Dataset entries
Content starts
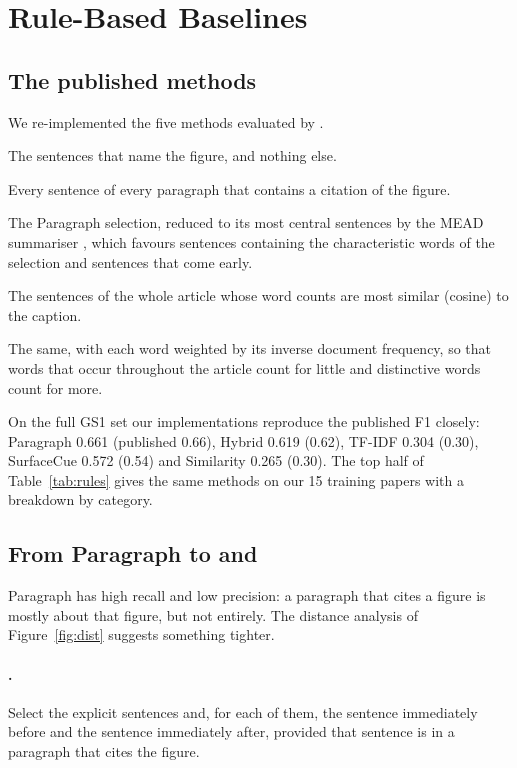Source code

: \section{Rule-Based Baselines}
\label{sec:rules}

\subsection{The published \figsum{} methods}
\label{sec:figsumbase}
We re-implemented the five methods evaluated by \citet{ramesh2015figsum}.
\begin{description}[leftmargin=1.2em,style=nextline,itemsep=2pt]
  \item[SurfaceCue] The sentences that name the figure, and nothing else.
  \item[Paragraph] Every sentence of every paragraph that contains a citation of the figure.
  \item[Hybrid] The Paragraph selection, reduced to its most central sentences by the MEAD summariser
        \citep{radev2004mead}, which favours sentences containing the characteristic words of the selection
        and sentences that come early.
  \item[Similarity] The sentences of the whole article whose word counts are most similar (cosine) to the
        caption.
  \item[TF-IDF] The same, with each word weighted by its inverse document frequency, so that words that occur
        throughout the article count for little and distinctive words count for more.
\end{description}
On the full GS1 set our implementations reproduce the published F1 closely: Paragraph 0.661 (published 0.66),
Hybrid 0.619 (0.62), TF-IDF 0.304 (0.30), SurfaceCue 0.572 (0.54) and Similarity 0.265 (0.30). The top half of
Table~\ref{tab:rules} gives the same methods on our 15 training papers with a breakdown by category.

\subsection{From Paragraph to \bz{} and \bof{}}
Paragraph has high recall and low precision: a paragraph that cites a figure is mostly about that figure, but
not entirely. The distance analysis of Figure~\ref{fig:dist} suggests something tighter.

\paragraph{\bz{}.} Select the explicit sentences and, for each of them, the sentence immediately before and
the sentence immediately after, provided that sentence is in a paragraph that cites the figure.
Content ends
* [What you are asked to do]: Strip the images and return the remaining data exactly.

* [Solution to the exercise]:
Source code

: \section{Rule-Based Baselines}
\label{sec:rules}

\subsection{The published \figsum{} methods}
\label{sec:figsumbase}
We re-implemented the five methods evaluated by \citet{ramesh2015figsum}.
\begin{description}[leftmargin=1.2em,style=nextline,itemsep=2pt]
  \item[SurfaceCue] The sentences that name the figure, and nothing else.
  \item[Paragraph] Every sentence of every paragraph that contains a citation of the figure.
  \item[Hybrid] The Paragraph selection, reduced to its most central sentences by the MEAD summariser
        \citep{radev2004mead}, which favours sentences containing the characteristic words of the selection
        and sentences that come early.
  \item[Similarity] The sentences of the whole article whose word counts are most similar (cosine) to the
        caption.
  \item[TF-IDF] The same, with each word weighted by its inverse document frequency, so that words that occur
        throughout the article count for little and distinctive words count for more.
\end{description}
On the full GS1 set our implementations reproduce the published F1 closely: Paragraph 0.661 (published 0.66),
Hybrid 0.619 (0.62), TF-IDF 0.304 (0.30), SurfaceCue 0.572 (0.54) and Similarity 0.265 (0.30). The top half of
Table~\ref{tab:rules} gives the same methods on our 15 training papers with a breakdown by category.

\subsection{From Paragraph to \bz{} and \bof{}}
Paragraph has high recall and low precision: a paragraph that cites a figure is mostly about that figure, but
not entirely. The distance analysis of Figure~\ref{fig:dist} suggests something tighter.

\paragraph{\bz{}.} Select the explicit sentences and, for each of them, the sentence immediately before and
the sentence immediately after, provided that sentence is in a paragraph that cites the figure.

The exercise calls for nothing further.